Glucocorticoid hormones and their receptors have been identified to be involved in emotional and cognitive disorders in early stressed subjects during adulthood. However, the impact of other steroid hormones and receptors has been considered less. Especially, functional roles of estrogen and estrogen receptors in male subjects are largely unknown. Therefore, we measured hippocampal concentrations of 17β-estradiol, corticosterone and testosterone, as well as the gene expression of estrogen receptor α and β (ERα, β), androgen receptor (AR), glucocorticoid (GR) and mineralocorticoid (MR) receptors after stress in adulthood in maternally separated (MS+; at postnatal days 14-16 for 6h each day) and control (MS-) male rats.
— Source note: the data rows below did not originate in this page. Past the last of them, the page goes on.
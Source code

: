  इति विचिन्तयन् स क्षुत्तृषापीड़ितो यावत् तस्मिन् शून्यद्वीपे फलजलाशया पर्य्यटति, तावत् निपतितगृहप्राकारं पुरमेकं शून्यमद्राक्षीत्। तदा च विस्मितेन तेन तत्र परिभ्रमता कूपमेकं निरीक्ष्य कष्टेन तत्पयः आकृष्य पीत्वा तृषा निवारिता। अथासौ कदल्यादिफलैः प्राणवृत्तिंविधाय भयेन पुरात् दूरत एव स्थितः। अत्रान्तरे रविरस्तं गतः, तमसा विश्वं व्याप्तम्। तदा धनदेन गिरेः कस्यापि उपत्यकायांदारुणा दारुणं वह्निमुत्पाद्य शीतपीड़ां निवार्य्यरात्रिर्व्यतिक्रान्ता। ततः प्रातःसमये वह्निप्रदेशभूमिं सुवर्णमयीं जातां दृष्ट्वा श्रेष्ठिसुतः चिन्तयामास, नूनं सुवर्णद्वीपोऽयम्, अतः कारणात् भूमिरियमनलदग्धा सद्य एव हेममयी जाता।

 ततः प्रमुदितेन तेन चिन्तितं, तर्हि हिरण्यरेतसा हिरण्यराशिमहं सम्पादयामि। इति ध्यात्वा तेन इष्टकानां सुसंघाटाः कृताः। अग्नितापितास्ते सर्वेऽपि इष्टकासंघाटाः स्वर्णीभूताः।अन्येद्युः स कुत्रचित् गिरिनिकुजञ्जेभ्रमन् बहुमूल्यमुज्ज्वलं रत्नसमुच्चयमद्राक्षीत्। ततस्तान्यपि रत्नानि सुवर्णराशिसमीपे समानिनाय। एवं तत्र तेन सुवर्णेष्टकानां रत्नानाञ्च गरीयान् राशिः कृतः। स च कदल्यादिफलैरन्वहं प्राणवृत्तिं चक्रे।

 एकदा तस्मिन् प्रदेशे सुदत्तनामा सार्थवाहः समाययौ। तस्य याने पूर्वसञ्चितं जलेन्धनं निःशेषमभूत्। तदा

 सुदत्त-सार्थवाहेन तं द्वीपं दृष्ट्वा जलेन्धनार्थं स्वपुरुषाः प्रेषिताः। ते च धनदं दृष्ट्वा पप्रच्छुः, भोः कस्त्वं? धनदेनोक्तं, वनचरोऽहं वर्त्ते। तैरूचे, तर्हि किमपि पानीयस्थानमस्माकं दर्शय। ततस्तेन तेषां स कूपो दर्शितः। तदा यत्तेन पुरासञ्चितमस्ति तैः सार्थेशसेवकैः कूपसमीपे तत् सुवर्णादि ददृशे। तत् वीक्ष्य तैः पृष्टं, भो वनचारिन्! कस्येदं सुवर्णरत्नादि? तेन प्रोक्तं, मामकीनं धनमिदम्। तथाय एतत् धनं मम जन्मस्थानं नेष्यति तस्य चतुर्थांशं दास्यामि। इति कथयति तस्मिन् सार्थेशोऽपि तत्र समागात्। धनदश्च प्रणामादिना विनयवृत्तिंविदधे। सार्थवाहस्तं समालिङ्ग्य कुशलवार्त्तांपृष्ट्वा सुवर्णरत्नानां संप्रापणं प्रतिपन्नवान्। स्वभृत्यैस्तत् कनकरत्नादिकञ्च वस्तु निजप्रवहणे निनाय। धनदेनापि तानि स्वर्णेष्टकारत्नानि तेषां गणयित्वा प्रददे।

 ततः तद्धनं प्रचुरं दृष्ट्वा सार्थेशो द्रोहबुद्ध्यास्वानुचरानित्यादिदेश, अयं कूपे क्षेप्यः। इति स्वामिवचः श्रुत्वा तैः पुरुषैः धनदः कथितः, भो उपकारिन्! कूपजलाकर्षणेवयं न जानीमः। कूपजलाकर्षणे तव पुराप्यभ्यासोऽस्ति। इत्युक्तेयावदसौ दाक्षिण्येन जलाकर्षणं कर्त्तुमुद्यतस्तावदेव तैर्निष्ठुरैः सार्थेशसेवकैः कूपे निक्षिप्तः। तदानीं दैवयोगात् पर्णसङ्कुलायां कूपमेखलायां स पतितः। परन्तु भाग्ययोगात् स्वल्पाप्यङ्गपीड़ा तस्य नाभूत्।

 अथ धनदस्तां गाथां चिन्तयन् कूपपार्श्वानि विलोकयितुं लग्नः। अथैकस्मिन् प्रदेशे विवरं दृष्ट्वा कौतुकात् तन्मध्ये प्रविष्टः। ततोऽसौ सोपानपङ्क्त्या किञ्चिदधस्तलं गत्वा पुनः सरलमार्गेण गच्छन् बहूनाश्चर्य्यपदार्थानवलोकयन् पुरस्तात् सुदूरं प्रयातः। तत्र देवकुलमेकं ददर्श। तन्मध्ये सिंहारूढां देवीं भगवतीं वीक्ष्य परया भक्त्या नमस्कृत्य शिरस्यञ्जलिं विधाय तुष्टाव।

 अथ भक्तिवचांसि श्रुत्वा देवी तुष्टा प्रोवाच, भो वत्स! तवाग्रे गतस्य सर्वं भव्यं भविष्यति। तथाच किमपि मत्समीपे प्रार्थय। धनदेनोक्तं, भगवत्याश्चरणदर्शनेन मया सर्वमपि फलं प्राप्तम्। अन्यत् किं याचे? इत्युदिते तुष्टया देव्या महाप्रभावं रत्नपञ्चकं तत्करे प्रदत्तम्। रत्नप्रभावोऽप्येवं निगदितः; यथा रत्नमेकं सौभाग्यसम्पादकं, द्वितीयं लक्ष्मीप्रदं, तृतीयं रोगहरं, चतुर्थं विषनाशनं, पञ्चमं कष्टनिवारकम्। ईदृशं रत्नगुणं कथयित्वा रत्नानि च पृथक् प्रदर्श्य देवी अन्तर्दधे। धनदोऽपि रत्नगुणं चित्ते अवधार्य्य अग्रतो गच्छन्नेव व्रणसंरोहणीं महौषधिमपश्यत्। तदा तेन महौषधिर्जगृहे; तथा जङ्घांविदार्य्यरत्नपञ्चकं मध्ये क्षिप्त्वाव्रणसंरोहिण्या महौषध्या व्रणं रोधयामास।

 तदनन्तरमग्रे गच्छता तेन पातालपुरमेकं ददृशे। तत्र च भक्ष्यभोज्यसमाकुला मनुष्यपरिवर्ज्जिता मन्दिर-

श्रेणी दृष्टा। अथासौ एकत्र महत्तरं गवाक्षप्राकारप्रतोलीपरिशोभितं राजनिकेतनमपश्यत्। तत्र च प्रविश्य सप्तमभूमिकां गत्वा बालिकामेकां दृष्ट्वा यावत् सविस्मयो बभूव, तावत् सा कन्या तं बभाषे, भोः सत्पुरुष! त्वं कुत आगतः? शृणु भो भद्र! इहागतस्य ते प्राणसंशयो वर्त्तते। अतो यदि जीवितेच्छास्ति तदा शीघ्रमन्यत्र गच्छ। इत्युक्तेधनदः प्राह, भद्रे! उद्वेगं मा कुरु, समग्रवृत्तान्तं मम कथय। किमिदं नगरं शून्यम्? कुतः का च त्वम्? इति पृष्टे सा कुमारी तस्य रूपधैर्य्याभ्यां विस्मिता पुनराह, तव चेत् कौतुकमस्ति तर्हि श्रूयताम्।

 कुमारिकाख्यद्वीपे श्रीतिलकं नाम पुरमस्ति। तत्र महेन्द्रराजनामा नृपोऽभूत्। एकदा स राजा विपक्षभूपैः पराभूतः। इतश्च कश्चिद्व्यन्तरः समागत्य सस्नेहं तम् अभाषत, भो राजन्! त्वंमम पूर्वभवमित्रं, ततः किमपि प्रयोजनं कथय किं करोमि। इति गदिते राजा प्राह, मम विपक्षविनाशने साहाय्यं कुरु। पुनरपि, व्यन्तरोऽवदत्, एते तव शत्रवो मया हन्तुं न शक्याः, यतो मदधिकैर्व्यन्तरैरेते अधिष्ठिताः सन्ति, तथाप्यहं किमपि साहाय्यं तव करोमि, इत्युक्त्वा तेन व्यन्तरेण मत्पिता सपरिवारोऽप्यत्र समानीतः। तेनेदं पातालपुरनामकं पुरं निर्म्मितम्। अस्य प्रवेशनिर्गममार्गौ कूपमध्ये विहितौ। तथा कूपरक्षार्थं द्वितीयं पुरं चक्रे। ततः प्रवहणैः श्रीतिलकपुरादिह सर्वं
In vivo hippocampal long-term potentiation (LTP) serves as a cellular model of learning and memory formation. Population spike- (PSA) and the fEPSP-LTP within the dentate gyrus (DG) were reinforced by elevated-platform-stress (EP-stress) in MS- but not in MS+ rats. MR- and ERβ-mRNA were upregulated 1h after EP-stress in MS- but not in MS+ rats as compared to non-stressed littermates. Infusion of an MR antagonist before LTP induction blocked early- and late-PSA- and -fEPSP-LTP, whereas blockade of ERβ impaired only the late PSA-LTP. Application of a DNA methyltransferase (DNMT) inhibitor partly restored the LTP-reinforcement in MS+ rats, accompanied by a retrieval of ERβ- but not MR-mRNA upregulation. Basal ERβ gene promoter methylation was similar between groups, whereas MS+ and MS- rats showed different methylation patterns across CpG sites after EP-stress. These findings indicate a key role of ERβ in early-stress mediated emotionality and emotion-induced late-LTP in adult male rats via DNA methylation mechanisms.